Start of Provided information

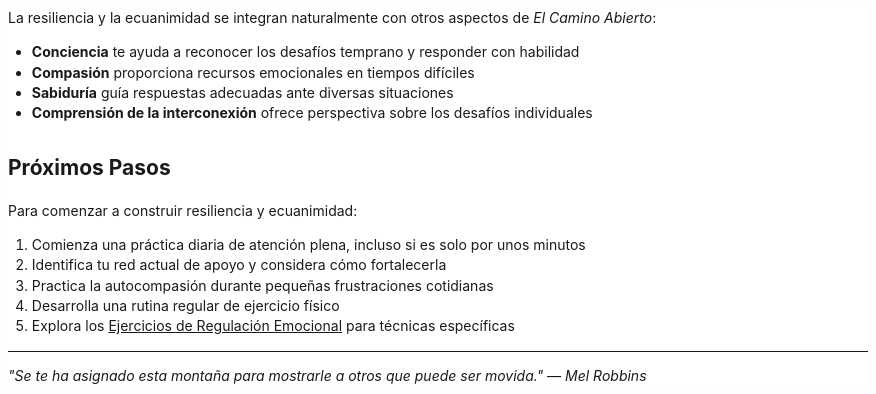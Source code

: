 La resiliencia y la ecuanimidad se integran naturalmente con otros aspectos de *El Camino Abierto*:

- **Conciencia** te ayuda a reconocer los desafíos temprano y responder con habilidad
- **Compasión** proporciona recursos emocionales en tiempos difíciles
- **Sabiduría** guía respuestas adecuadas ante diversas situaciones
- **Comprensión de la interconexión** ofrece perspectiva sobre los desafíos individuales

## Próximos Pasos

Para comenzar a construir resiliencia y ecuanimidad:

1. Comienza una práctica diaria de atención plena, incluso si es solo por unos minutos
2. Identifica tu red actual de apoyo y considera cómo fortalecerla
3. Practica la autocompasión durante pequeñas frustraciones cotidianas
4. Desarrolla una rutina regular de ejercicio físico
5. Explora los [Ejercicios de Regulación Emocional](../Practices/02_EmotionalRegulationExercises.md) para técnicas específicas

---

*"Se te ha asignado esta montaña para mostrarle a otros que puede ser movida." — Mel Robbins*
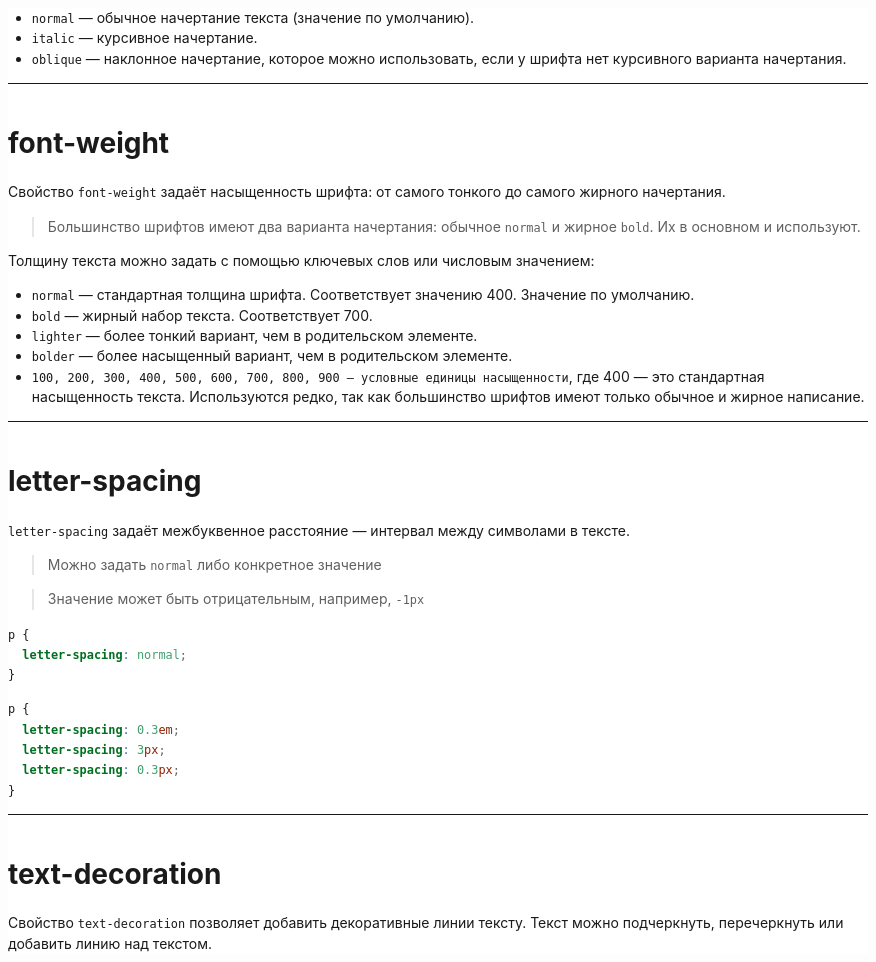 - `normal` — обычное начертание текста (значение по умолчанию).
- `italic` — курсивное начертание.
- `oblique` — наклонное начертание, которое можно использовать, если у шрифта нет курсивного варианта начертания.

---

# font-weight

Свойство `font-weight` задаёт насыщенность шрифта: от самого тонкого до самого жирного начертания.

> Большинство шрифтов имеют два варианта начертания: обычное `normal` и жирное `bold`. Их в основном и используют.

Толщину текста можно задать с помощью ключевых слов или числовым значением:

- `normal` — стандартная толщина шрифта. Соответствует значению 400. Значение по умолчанию.
- `bold` — жирный набор текста. Соответствует 700.
- `lighter` — более тонкий вариант, чем в родительском элементе.
- `bolder` — более насыщенный вариант, чем в родительском элементе.
- `100, 200, 300, 400, 500, 600, 700, 800, 900 — условные единицы насыщенности`, где 400 — это стандартная насыщенность текста. Используются редко, так как большинство шрифтов имеют только обычное и жирное написание.

---

# letter-spacing

`letter-spacing` задаёт межбуквенное расстояние — интервал между символами в тексте.

> Можно задать `normal` либо конкретное значение
 
> Значение может быть отрицательным, например, `-1px`

```css
p {
  letter-spacing: normal;
}
```

```css
p {
  letter-spacing: 0.3em;
  letter-spacing: 3px;
  letter-spacing: 0.3px;
}
```

---

# text-decoration

Свойство `text-decoration` позволяет добавить декоративные линии тексту. Текст можно подчеркнуть, перечеркнуть или добавить линию над текстом.
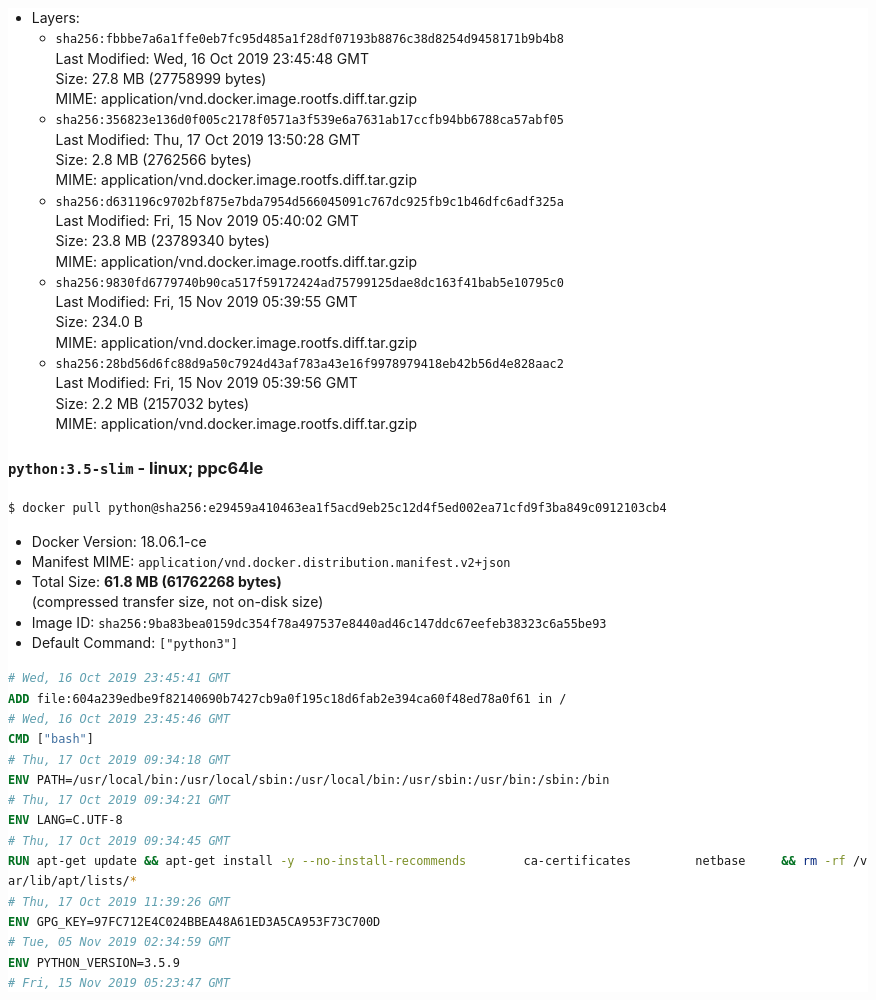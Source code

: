-	Layers:
	-	`sha256:fbbbe7a6a1ffe0eb7fc95d485a1f28df07193b8876c38d8254d9458171b9b4b8`  
		Last Modified: Wed, 16 Oct 2019 23:45:48 GMT  
		Size: 27.8 MB (27758999 bytes)  
		MIME: application/vnd.docker.image.rootfs.diff.tar.gzip
	-	`sha256:356823e136d0f005c2178f0571a3f539e6a7631ab17ccfb94bb6788ca57abf05`  
		Last Modified: Thu, 17 Oct 2019 13:50:28 GMT  
		Size: 2.8 MB (2762566 bytes)  
		MIME: application/vnd.docker.image.rootfs.diff.tar.gzip
	-	`sha256:d631196c9702bf875e7bda7954d566045091c767dc925fb9c1b46dfc6adf325a`  
		Last Modified: Fri, 15 Nov 2019 05:40:02 GMT  
		Size: 23.8 MB (23789340 bytes)  
		MIME: application/vnd.docker.image.rootfs.diff.tar.gzip
	-	`sha256:9830fd6779740b90ca517f59172424ad75799125dae8dc163f41bab5e10795c0`  
		Last Modified: Fri, 15 Nov 2019 05:39:55 GMT  
		Size: 234.0 B  
		MIME: application/vnd.docker.image.rootfs.diff.tar.gzip
	-	`sha256:28bd56d6fc88d9a50c7924d43af783a43e16f9978979418eb42b56d4e828aac2`  
		Last Modified: Fri, 15 Nov 2019 05:39:56 GMT  
		Size: 2.2 MB (2157032 bytes)  
		MIME: application/vnd.docker.image.rootfs.diff.tar.gzip

### `python:3.5-slim` - linux; ppc64le

```console
$ docker pull python@sha256:e29459a410463ea1f5acd9eb25c12d4f5ed002ea71cfd9f3ba849c0912103cb4
```

-	Docker Version: 18.06.1-ce
-	Manifest MIME: `application/vnd.docker.distribution.manifest.v2+json`
-	Total Size: **61.8 MB (61762268 bytes)**  
	(compressed transfer size, not on-disk size)
-	Image ID: `sha256:9ba83bea0159dc354f78a497537e8440ad46c147ddc67eefeb38323c6a55be93`
-	Default Command: `["python3"]`

```dockerfile
# Wed, 16 Oct 2019 23:45:41 GMT
ADD file:604a239edbe9f82140690b7427cb9a0f195c18d6fab2e394ca60f48ed78a0f61 in / 
# Wed, 16 Oct 2019 23:45:46 GMT
CMD ["bash"]
# Thu, 17 Oct 2019 09:34:18 GMT
ENV PATH=/usr/local/bin:/usr/local/sbin:/usr/local/bin:/usr/sbin:/usr/bin:/sbin:/bin
# Thu, 17 Oct 2019 09:34:21 GMT
ENV LANG=C.UTF-8
# Thu, 17 Oct 2019 09:34:45 GMT
RUN apt-get update && apt-get install -y --no-install-recommends 		ca-certificates 		netbase 	&& rm -rf /var/lib/apt/lists/*
# Thu, 17 Oct 2019 11:39:26 GMT
ENV GPG_KEY=97FC712E4C024BBEA48A61ED3A5CA953F73C700D
# Tue, 05 Nov 2019 02:34:59 GMT
ENV PYTHON_VERSION=3.5.9
# Fri, 15 Nov 2019 05:23:47 GMT
```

End of Provided information

● **What needs to be done**
Copy every line of the records above that holds the word "родительском".

● **Result of this exercise**
- `lighter` — более тонкий вариант, чем в родительском элементе.
- `bolder` — более насыщенный вариант, чем в родительском элементе.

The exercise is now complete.